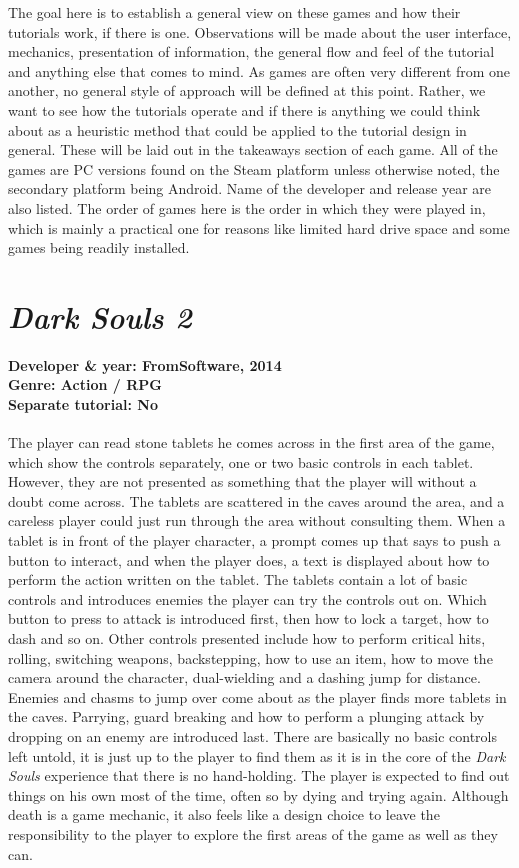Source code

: The goal here is to establish a general view on these games and how their tutorials work, if there is one. Observations will be made about the user interface, mechanics, presentation of information, the general flow and feel of the tutorial and anything else that comes to mind. As games are often very different from one another, no general style of approach will be defined at this point. Rather, we want to see how the tutorials operate and if there is anything we could think about as a heuristic method that could be applied to the tutorial design in general. These will be laid out in the takeaways section of each game. All of the games are PC versions found on the Steam platform unless otherwise noted, the secondary platform being Android. Name of the developer and release year are also listed. The order of games here is the order in which they were played in, which is mainly a practical one for reasons like limited hard drive space and some games being readily installed.  

\section{\textit{Dark Souls 2}}
\paragraph{Developer \& year: FromSoftware, 2014 \\ Genre: Action / RPG \\ Separate tutorial: No \\}
The player can read stone tablets he comes across in the first area of the game, which show the controls separately, one or two basic controls in each tablet. However, they are not presented as something that the player will without a doubt come across. The tablets are scattered in the caves around the area, and a careless player could just run through the area without consulting them. When a tablet is in front of the player character, a prompt comes up that says to push a button to interact, and when the player does, a text is displayed about how to perform the action written on the tablet. The tablets contain a lot of basic controls and introduces enemies the player can try the controls out on. Which button to press to attack is introduced first, then how to lock a target, how to dash and so on. Other controls presented include how to perform critical hits, rolling, switching weapons, backstepping, how to use an item, how to move the camera around the character, dual-wielding and a dashing jump for distance. Enemies and chasms to jump over come about as the player finds more tablets in the caves. Parrying, guard breaking and how to perform a plunging attack by dropping on an enemy are introduced last. There are basically no basic controls left untold, it is just up to the player to find them as it is in the core of the \textit{Dark Souls} experience that there is no hand-holding. The player is expected to find out things on his own most of the time, often so by dying and trying again. Although death is a game mechanic, it also feels like a design choice to leave the responsibility to the player to explore the first areas of the game as well as they can.
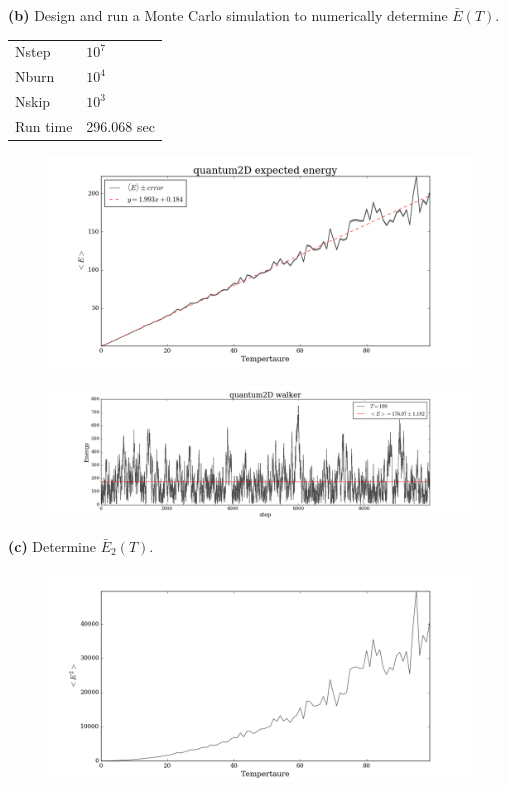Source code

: \documentclass{article}
\begin{document}
\textbf{(b)} Design and run a Monte Carlo simulation to numerically determine $\bar{E}(T)$. \\

\begin{table}[H]
\centering
\begin{tabular}{|l|l|}
	\hline
	Nstep    & $10^7$ \\
	Nburn    & $10^4$ \\
	Nskip    & $10^3$ \\
	Run time &  296.068 sec \\
	\hline
\end{tabular}
\end{table}

\begin{figure}[H]
\begin{center}
\includegraphics[width=16cm]{../output/quantum2D/expected.png} 
\end{center}
\end{figure}

\begin{figure}[H]
\begin{center}
\includegraphics[width=16cm]{../output/quantum2D/walkers.png} 
\end{center}
\end{figure}

\textbf{(c)} Determine $\bar{E}_{2}(T)$. 

\begin{figure}[H]
\begin{center}
\includegraphics[width=16cm]{../output/quantum2D/expected_sq.png} 
\end{center}
\end{figure}
\end{document}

* **Exercise requirements**
A line belongs in the answer if it contains the word "width"; please copy each such line from the material.

* **Result for this task**
\includegraphics[width=16cm]{../output/quantum2D/expected.png} 
\includegraphics[width=16cm]{../output/quantum2D/walkers.png} 
\includegraphics[width=16cm]{../output/quantum2D/expected_sq.png} 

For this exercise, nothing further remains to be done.